100 Jahre Paul Celan
"Nach Auschwitz ein Gedicht zu schreiben…
…ist barbarisch, und das frisst auch die Erkenntnis an, die ausspricht, warum es unmöglich ward, heute Gedichte zu schreiben." schrieb der Philosoph Theodor W. Adorno 1949 in einem Aufsatz.
Paul Celan hatte seit langem großes Interesse an Adorno. Er war für ihn der jüdische Intellektuelle, der nach Deutschland zurückgekehrt war. Der die deutsche Nachkriegsgesellschaft kritisch begleitete Der über Heine, Kafka und Schönberg geschrieben hatte.
Wie konnte der Jude Adorno ihm, der die Spuren der Vernichtung für immer an sich trug, das Recht absprechen, das Leiden zur Sprache zu bringen? „Was wird hier als Vorstellung von ‚Gedicht' unterstellt?
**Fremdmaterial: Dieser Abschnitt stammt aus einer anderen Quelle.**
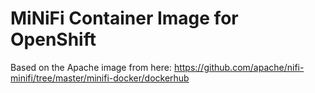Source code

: # MiNiFi Container Image for OpenShift

Based on the Apache image from here: https://github.com/apache/nifi-minifi/tree/master/minifi-docker/dockerhub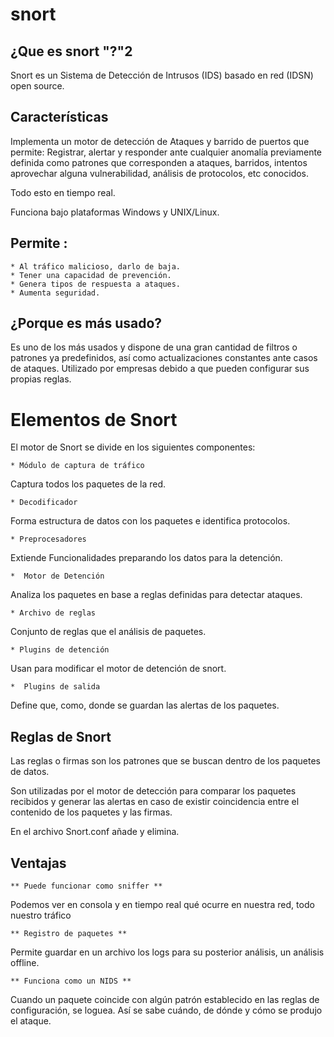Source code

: # snort

## ¿Que es snort "?"2

Snort es un Sistema de Detección de Intrusos (IDS) basado en red (IDSN) open source.

## Características 

Implementa un motor de detección de Ataques y barrido de puertos que permite:
Registrar, alertar y responder ante cualquier anomalía previamente definida como patrones 
que corresponden a ataques, barridos, intentos aprovechar alguna vulnerabilidad, análisis de protocolos, etc conocidos. 

Todo esto en tiempo real.

Funciona bajo plataformas Windows y UNIX/Linux.

## Permite :

    * Al tráfico malicioso, darlo de baja. 
    * Tener una capacidad de prevención. 
    * Genera tipos de respuesta a ataques.
    * Aumenta seguridad.

## ¿Porque es más usado?

Es uno de los más usados y dispone de una gran cantidad de filtros o patrones ya predefinidos, 
así como actualizaciones constantes ante casos de ataques.
Utilizado por empresas debido a que pueden configurar sus propias reglas.


# Elementos de Snort

El motor de Snort se divide en los siguientes componentes:

    * Módulo de captura de tráfico
Captura todos los paquetes de la red.

    * Decodificador 
Forma estructura de datos con los paquetes e identifica protocolos.

    * Preprocesadores
 Extiende Funcionalidades preparando los datos para la detención.

    *  Motor de Detención
Analiza los paquetes en base a reglas definidas para detectar ataques.

    * Archivo de reglas
 Conjunto de reglas que el análisis de paquetes.

    * Plugins de detención
Usan para modificar el motor de detención de snort.

    *  Plugins de salida
Define que, como, donde se guardan las alertas de los paquetes.


## Reglas de Snort

Las reglas o firmas son los patrones que se buscan dentro de los paquetes de datos.

Son utilizadas por el motor de detección para comparar los paquetes recibidos y generar 
las alertas en caso de existir coincidencia entre el contenido de los paquetes y las firmas.

En el archivo Snort.conf añade y elimina.

## Ventajas 

    ** Puede funcionar como sniffer **
Podemos ver en consola y en tiempo real qué ocurre en nuestra red, todo nuestro tráfico

    ** Registro de paquetes **
Permite guardar en un archivo los logs para su posterior análisis, un análisis offline.

    ** Funciona como un NIDS **
Cuando un paquete coincide con algún patrón establecido en las reglas de configuración, se loguea. 
Así se sabe cuándo, de dónde y cómo se produjo el ataque.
Der Dünkel dessen, der sich untersteht, hypothetisch - spekulativerweise Auschwitz aus der Nachtigallen- oder Singdrossel-Perspektive zu betrachten oder zu berichten" schrieb Celan später in seinen Notizen.
Im Sommer 1959 sollte es zur Begegnung der beiden kommen. Peter Szondi, Adorno-Schüler und mit seiner Familie als ungarischer Jude KZ-Häftling, hatte sich bemüht, ein Treffen in Sils-Maria im Engadin zu arrangieren. Celan kam dort hin mit seiner Frau Gisèle und seinem Sohn Eric, unternahm mit Szondi Spaziergänge in langen Minuten des Schweigens vor der fremden Natur. Aber noch bevor Adorno eintraf, fuhr die Familie Celan zurück nach Paris.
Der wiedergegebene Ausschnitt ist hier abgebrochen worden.